According to Shakespeare, the great Tudor propagandist, the last desperate cry from Richard III at the final stage of the Battle of Bosworth Field on August 22nd, 1485.

The Battle of Bosworth Field was the last significant battle of the Wars of the Roses, the civil war between the Houses of Lancaster and York that extended across England in the latter half of the 15th century. The battle was won by the Lancastrians, and their leader Henry Tudor, Earl of Richmond, became the first English monarch of the Tudor dynasty by his victory and subsequent marriage to a Yorkist princess. His opponent Richard III, the last king of the House of York, was killed during the battle, the last English monarch to die in battle. Historians consider Bosworth Field to mark the end of the Plantagenet dynasty, making it one of the defining moments of English history.

Richard's reign began in 1483 when he seized the throne from his twelve-year-old nephew Edward V. The boy and his younger brother soon disappeared, to the consternation of many, and Richard's support was further eroded by rumours of his involvement in the death of his wife. Across the English Channel Henry Tudor, a descendant of the greatly diminished House of Lancaster, seized on Richard's difficulties and laid claim to the throne. Henry's first attempt to invade England in 1484 floundered in a storm, but his second arrived unopposed on 1 August 1485 on the southwest coast of Wales. Marching inland, Henry gathered support as he made for London. Richard hurriedly mustered his troops and intercepted Henry's army near Ambion Hill, south of the town of Market Bosworth in Leicestershire. Lord Thomas Stanley and Sir William Stanley also brought a force to the battlefield, but held back while they decided which side it would be most advantageous to support.

Richard divided his army, which outnumbered Henry's, into three groups. One was assigned to the Duke of Norfolk and another to the Earl of Northumberland. Henry kept most of his force together and placed it under the command of the experienced Earl of Oxford. Richard's vanguard, commanded by Norfolk, attacked but struggled against Oxford's men, and some of Norfolk's troops fled the field. Northumberland took no action when signalled to assist his king, so Richard gambled everything on a charge across the battlefield to kill Henry and end the fight. Seeing the king's knights separated from his army, the Stanleys intervened; Sir William led his men to Henry's aid, surrounding and killing Richard. After the battle, Henry was crowned king.
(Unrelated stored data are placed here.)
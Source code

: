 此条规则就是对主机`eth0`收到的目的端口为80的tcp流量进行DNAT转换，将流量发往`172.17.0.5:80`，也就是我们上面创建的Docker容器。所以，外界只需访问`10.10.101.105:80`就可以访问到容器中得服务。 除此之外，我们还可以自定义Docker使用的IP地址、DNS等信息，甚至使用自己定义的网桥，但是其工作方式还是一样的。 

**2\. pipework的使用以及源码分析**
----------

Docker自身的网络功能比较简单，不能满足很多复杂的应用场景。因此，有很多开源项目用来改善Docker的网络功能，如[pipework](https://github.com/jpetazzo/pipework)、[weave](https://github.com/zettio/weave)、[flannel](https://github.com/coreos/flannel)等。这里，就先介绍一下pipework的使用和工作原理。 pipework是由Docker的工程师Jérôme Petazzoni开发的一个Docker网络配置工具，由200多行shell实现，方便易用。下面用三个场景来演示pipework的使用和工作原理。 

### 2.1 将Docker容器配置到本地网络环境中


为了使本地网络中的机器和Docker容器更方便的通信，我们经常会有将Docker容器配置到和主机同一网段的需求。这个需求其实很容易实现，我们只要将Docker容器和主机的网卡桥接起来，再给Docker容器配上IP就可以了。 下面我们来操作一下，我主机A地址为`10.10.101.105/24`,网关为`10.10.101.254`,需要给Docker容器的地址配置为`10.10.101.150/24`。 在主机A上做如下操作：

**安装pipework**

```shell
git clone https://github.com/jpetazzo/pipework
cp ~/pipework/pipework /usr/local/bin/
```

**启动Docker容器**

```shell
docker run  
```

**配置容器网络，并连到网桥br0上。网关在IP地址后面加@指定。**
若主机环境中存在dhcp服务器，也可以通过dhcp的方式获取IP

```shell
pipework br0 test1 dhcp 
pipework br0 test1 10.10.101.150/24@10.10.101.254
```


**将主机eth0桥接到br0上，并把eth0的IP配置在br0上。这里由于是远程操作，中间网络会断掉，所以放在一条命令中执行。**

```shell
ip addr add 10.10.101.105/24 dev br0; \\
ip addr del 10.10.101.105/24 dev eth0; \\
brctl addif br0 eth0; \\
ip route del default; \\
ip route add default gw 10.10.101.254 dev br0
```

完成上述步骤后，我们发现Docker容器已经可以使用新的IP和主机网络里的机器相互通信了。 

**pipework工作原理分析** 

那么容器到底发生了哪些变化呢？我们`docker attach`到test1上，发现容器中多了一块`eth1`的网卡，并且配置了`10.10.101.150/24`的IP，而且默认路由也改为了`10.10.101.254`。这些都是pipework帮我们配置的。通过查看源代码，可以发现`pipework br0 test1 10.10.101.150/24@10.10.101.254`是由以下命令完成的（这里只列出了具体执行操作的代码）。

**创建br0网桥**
Henry hired chroniclers to portray his reign favourably; the Battle of Bosworth Field was popularised to represent his Tudor dynasty as the start of a new age, marking the end of the Middle Ages for England. From the 15th to the 18th centuries the battle was glamorised as a victory of good over evil. The climax of William Shakespeare's play Richard III provides a focal point for critics in later film adaptations. The exact site of the battle is disputed because of the lack of conclusive data, and memorials have been erected at different locations. In 1974 the Bosworth Battlefield Heritage Centre was built on a site that has since been challenged by several scholars and historians. In October 2009 a team of researchers, who had performed geological surveys and archaeological digs in the area from 2003, suggested a location two miles southwest of Ambion Hill.

And then long afterwards, Richard's body was dug up in a car park in Leicester.....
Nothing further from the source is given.